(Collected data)
━━━━━━━━

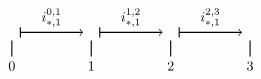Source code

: \documentclass[11pt]{beamer}
\theoremstyle{remark}
\theoremstyle{definition}
\theoremstyle{plain}
\begin{document}
\begin{frame}
\begin{itemize}
\[\begin{tikzpicture}[scale=2]
\begin{scope}[shift={(0,-1)}]
                            \draw[-, thick] (0,0.1) --  (0,-0.1) node[below] {$0$}; 
                            \draw[-, thick] (1,0.1) --  (1,-0.1) node[below] {$1$}; 
                            \draw[-, thick] (2,0.1) --  (2,-0.1) node[below] {$2$}; 
                            \draw[-, thick] (3,0.1) --  (3,-0.1) node[below] {$3$}; 

                            \draw[ |->, thick] (0.1, 0.2) -- (0.9, 0.2) node[midway, above]
                                {$i_{\ast, 1}^{0,1}$};
                            \draw[ |->, thick] (1.1, 0.2) -- (1.9, 0.2) node[midway, above]
                                {$i_{\ast, 1}^{1,2}$};
                            \draw[ |->, thick] (2.1, 0.2) -- (2.9, 0.2) node[midway, above]
                                {$i_{\ast, 1}^{2,3}$};
                        \end{scope}
                    \end{tikzpicture}
                \]
        \end{itemize}
    \end{frame}
\end{document}
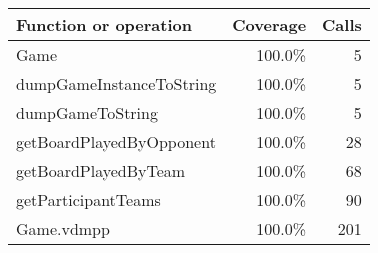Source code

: \bigskip
\begin{longtable}{|l|r|r|}
\hline
Function or operation & Coverage & Calls \\
\hline
\hline
Game & 100.0\% & 5 \\
\hline
dumpGameInstanceToString & 100.0\% & 5 \\
\hline
dumpGameToString & 100.0\% & 5 \\
\hline
getBoardPlayedByOpponent & 100.0\% & 28 \\
\hline
getBoardPlayedByTeam & 100.0\% & 68 \\
\hline
getParticipantTeams & 100.0\% & 90 \\
\hline
\hline
Game.vdmpp & 100.0\% & 201 \\
\hline
\end{longtable}

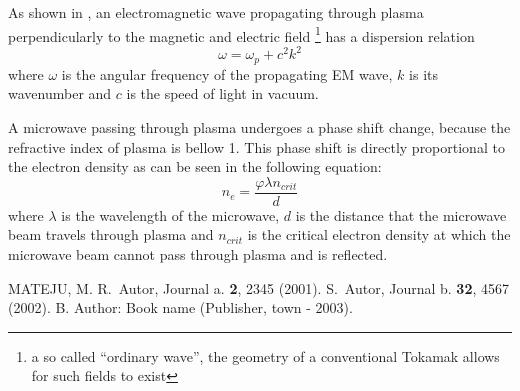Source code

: \documentclass[twoside]{articlek}
\begin{document}
As shown in \cite{mateju}, an electromagnetic wave propagating through plasma perpendicularly to the magnetic and electric field \footnote{a so called ``ordinary wave'', the geometry of a conventional Tokamak allows for such fields to exist} has a dispersion relation
\begin{equation}
    \omega = \omega_p +c^2 k^2
    \label{eq:dispersion}
\end{equation}
where $\omega$ is the angular frequency of the propagating EM wave, $k$ is its wavenumber and $c$ is the speed of light in vacuum.


A microwave passing through plasma undergoes a phase shift change, because the refractive index of plasma is bellow 1. %
This phase shift is directly proportional to the electron density as can be seen in the following equation:
\begin{equation}
    n_e=\frac{\varphi \lambda n_{crit}}{d}
    \label{eq:ne}
\end{equation}
where $\lambda$ is the wavelength of the microwave, $d$ is the distance that the microwave beam travels through plasma and $n_{crit}$ is the critical electron density at which the microwave beam cannot pass through plasma and is reflected.
\begin{thebibliography}{99}

\leftskip=-5pt \vspace{-0.3truecm}
 MATEJU, M.
 R.~Autor, Journal a. {\bf 2}, 2345 (2001).
 S.~Autor, Journal b. {\bf 32}, 4567 (2002).
 B. Author: Book name (Publisher, town - 2003).
\end{thebibliography}
\end{document}
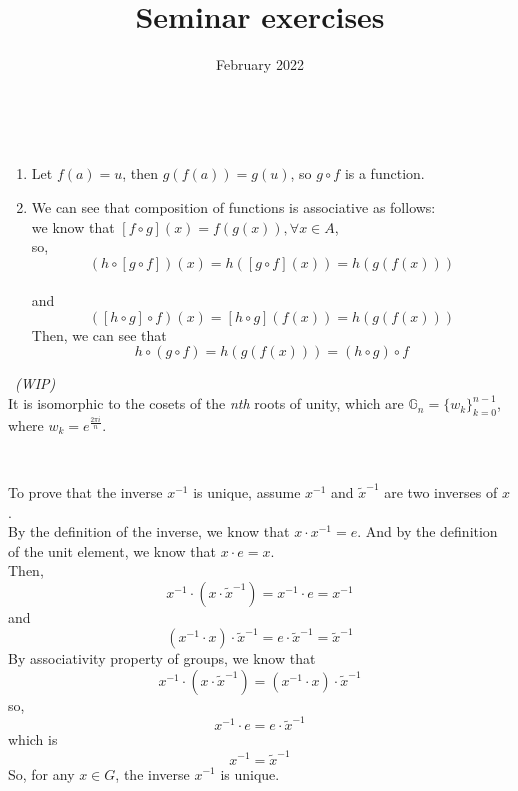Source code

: \documentclass{article}
\title{Seminar exercises}
\author{ }
\date{February 2022}
\theoremstyle{definition}
\newenvironment{solution}[1]
{\renewcommand\theinnersolution{#1}\innersolution}
{\endinnersolution}
\begin{document}
\maketitle

\begin{solution}{1.9}\
	\begin{enumerate}[1.]
		\item Let $f(a) = u$, then $g(f(a)) = g(u)$, so $g \circ f$ is a function.
		\item We can see that composition of functions is associative as follows:\\
			we know that $[ f \circ g](x) = f(g(x)), \forall x \in A$,\\
			so,
			$$(h \circ [g \circ f])(x) = h([g \circ f](x)) = h(g(f(x)))$$
			\\
			and
			$$([h \circ g] \circ f)(x) = [h \circ g](f(x)) = h(g(f(x)))$$
			Then, we can see that $$h \circ (g \circ f) = h(g(f(x))) = (h \circ g) \circ f$$
	\end{enumerate}
\end{solution}

\begin{solution}{1.28}\
	\emph{(WIP)}\\
	It is isomorphic to the cosets of the \emph{nth} roots of unity, which are $\mathbb{G}_n = \{w_k\}^{n-1}_{k=0}$, where $w_k=e^{\frac{2 \pi i}{n}}$.
\end{solution}

\begin{solution}{2.2}\

	To prove that the inverse $x^{-1}$ is unique, assume $x^{-1}$ and $\tilde{x}^{-1}$ are two inverses of $x$.\\
	By the definition of the inverse, we know that $x \cdot x^{-1} = e$. And by the definition of the unit element, we know that $x \cdot e = x$.\\
	Then, $$x^{-1} \cdot (x \cdot \tilde{x}^{-1}) = x^{-1} \cdot e = x^{-1}$$
	and $$(x^{-1} \cdot x) \cdot \tilde{x}^{-1} = e \cdot \tilde{x}^{-1} = \tilde{x}^{-1}$$
	By associativity property of groups, we know that
	$$x^{-1} \cdot (x \cdot \tilde{x}^{-1}) = (x^{-1} \cdot x) \cdot \tilde{x}^{-1}$$
	so, $$x^{-1} \cdot e = e \cdot \tilde{x}^{-1}$$
	which is $$x^{-1} = \tilde{x}^{-1}$$
	So, for any $x \in G$, the inverse $x^{-1}$ is unique.
\end{solution}
\end{document}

━━━━━━━━

* **YOUR INSTRUCTIONS**
Verbatim copy, images excluded: transcribe all the entries above.

* **RESPONSE AREA**
Source code

: \documentclass[11pt]{beamer}
\theoremstyle{remark}
\theoremstyle{definition}
\theoremstyle{plain}
\begin{document}
\begin{frame}
\begin{itemize}
\[\begin{tikzpicture}[scale=2]
\begin{scope}[shift={(0,-1)}]
                            \draw[-, thick] (0,0.1) --  (0,-0.1) node[below] {$0$}; 
                            \draw[-, thick] (1,0.1) --  (1,-0.1) node[below] {$1$}; 
                            \draw[-, thick] (2,0.1) --  (2,-0.1) node[below] {$2$}; 
                            \draw[-, thick] (3,0.1) --  (3,-0.1) node[below] {$3$}; 

                            \draw[ |->, thick] (0.1, 0.2) -- (0.9, 0.2) node[midway, above]
                                {$i_{\ast, 1}^{0,1}$};
                            \draw[ |->, thick] (1.1, 0.2) -- (1.9, 0.2) node[midway, above]
                                {$i_{\ast, 1}^{1,2}$};
                            \draw[ |->, thick] (2.1, 0.2) -- (2.9, 0.2) node[midway, above]
                                {$i_{\ast, 1}^{2,3}$};
                        \end{scope}
                    \end{tikzpicture}
                \]
        \end{itemize}
    \end{frame}
\end{document}
Source code

: \bigskip
\begin{longtable}{|l|r|r|}
\hline
Function or operation & Coverage & Calls \\
\hline
\hline
Game & 100.0\% & 5 \\
\hline
dumpGameInstanceToString & 100.0\% & 5 \\
\hline
dumpGameToString & 100.0\% & 5 \\
\hline
getBoardPlayedByOpponent & 100.0\% & 28 \\
\hline
getBoardPlayedByTeam & 100.0\% & 68 \\
\hline
getParticipantTeams & 100.0\% & 90 \\
\hline
\hline
Game.vdmpp & 100.0\% & 201 \\
\hline
\end{longtable}

Source code

: \documentclass[twoside]{articlek}
\begin{document}
As shown in \cite{mateju}, an electromagnetic wave propagating through plasma perpendicularly to the magnetic and electric field \footnote{a so called ``ordinary wave'', the geometry of a conventional Tokamak allows for such fields to exist} has a dispersion relation
\begin{equation}
    \omega = \omega_p +c^2 k^2
    \label{eq:dispersion}
\end{equation}
where $\omega$ is the angular frequency of the propagating EM wave, $k$ is its wavenumber and $c$ is the speed of light in vacuum.


A microwave passing through plasma undergoes a phase shift change, because the refractive index of plasma is bellow 1. %
This phase shift is directly proportional to the electron density as can be seen in the following equation:
\begin{equation}
    n_e=\frac{\varphi \lambda n_{crit}}{d}
    \label{eq:ne}
\end{equation}
where $\lambda$ is the wavelength of the microwave, $d$ is the distance that the microwave beam travels through plasma and $n_{crit}$ is the critical electron density at which the microwave beam cannot pass through plasma and is reflected.
\begin{thebibliography}{99}

\leftskip=-5pt \vspace{-0.3truecm}
 MATEJU, M.
 R.~Autor, Journal a. {\bf 2}, 2345 (2001).
 S.~Autor, Journal b. {\bf 32}, 4567 (2002).
 B. Author: Book name (Publisher, town - 2003).
\end{thebibliography}
\end{document}
Source code

: \documentclass{article}
\title{Seminar exercises}
\author{ }
\date{February 2022}
\theoremstyle{definition}
\newenvironment{solution}[1]
{\renewcommand\theinnersolution{#1}\innersolution}
{\endinnersolution}
\begin{document}
\maketitle

\begin{solution}{1.9}\
	\begin{enumerate}[1.]
		\item Let $f(a) = u$, then $g(f(a)) = g(u)$, so $g \circ f$ is a function.
		\item We can see that composition of functions is associative as follows:\\
			we know that $[ f \circ g](x) = f(g(x)), \forall x \in A$,\\
			so,
			$$(h \circ [g \circ f])(x) = h([g \circ f](x)) = h(g(f(x)))$$
			\\
			and
			$$([h \circ g] \circ f)(x) = [h \circ g](f(x)) = h(g(f(x)))$$
			Then, we can see that $$h \circ (g \circ f) = h(g(f(x))) = (h \circ g) \circ f$$
	\end{enumerate}
\end{solution}

\begin{solution}{1.28}\
	\emph{(WIP)}\\
	It is isomorphic to the cosets of the \emph{nth} roots of unity, which are $\mathbb{G}_n = \{w_k\}^{n-1}_{k=0}$, where $w_k=e^{\frac{2 \pi i}{n}}$.
\end{solution}

\begin{solution}{2.2}\

	To prove that the inverse $x^{-1}$ is unique, assume $x^{-1}$ and $\tilde{x}^{-1}$ are two inverses of $x$.\\
	By the definition of the inverse, we know that $x \cdot x^{-1} = e$. And by the definition of the unit element, we know that $x \cdot e = x$.\\
	Then, $$x^{-1} \cdot (x \cdot \tilde{x}^{-1}) = x^{-1} \cdot e = x^{-1}$$
	and $$(x^{-1} \cdot x) \cdot \tilde{x}^{-1} = e \cdot \tilde{x}^{-1} = \tilde{x}^{-1}$$
	By associativity property of groups, we know that
	$$x^{-1} \cdot (x \cdot \tilde{x}^{-1}) = (x^{-1} \cdot x) \cdot \tilde{x}^{-1}$$
	so, $$x^{-1} \cdot e = e \cdot \tilde{x}^{-1}$$
	which is $$x^{-1} = \tilde{x}^{-1}$$
	So, for any $x \in G$, the inverse $x^{-1}$ is unique.
\end{solution}
\end{document}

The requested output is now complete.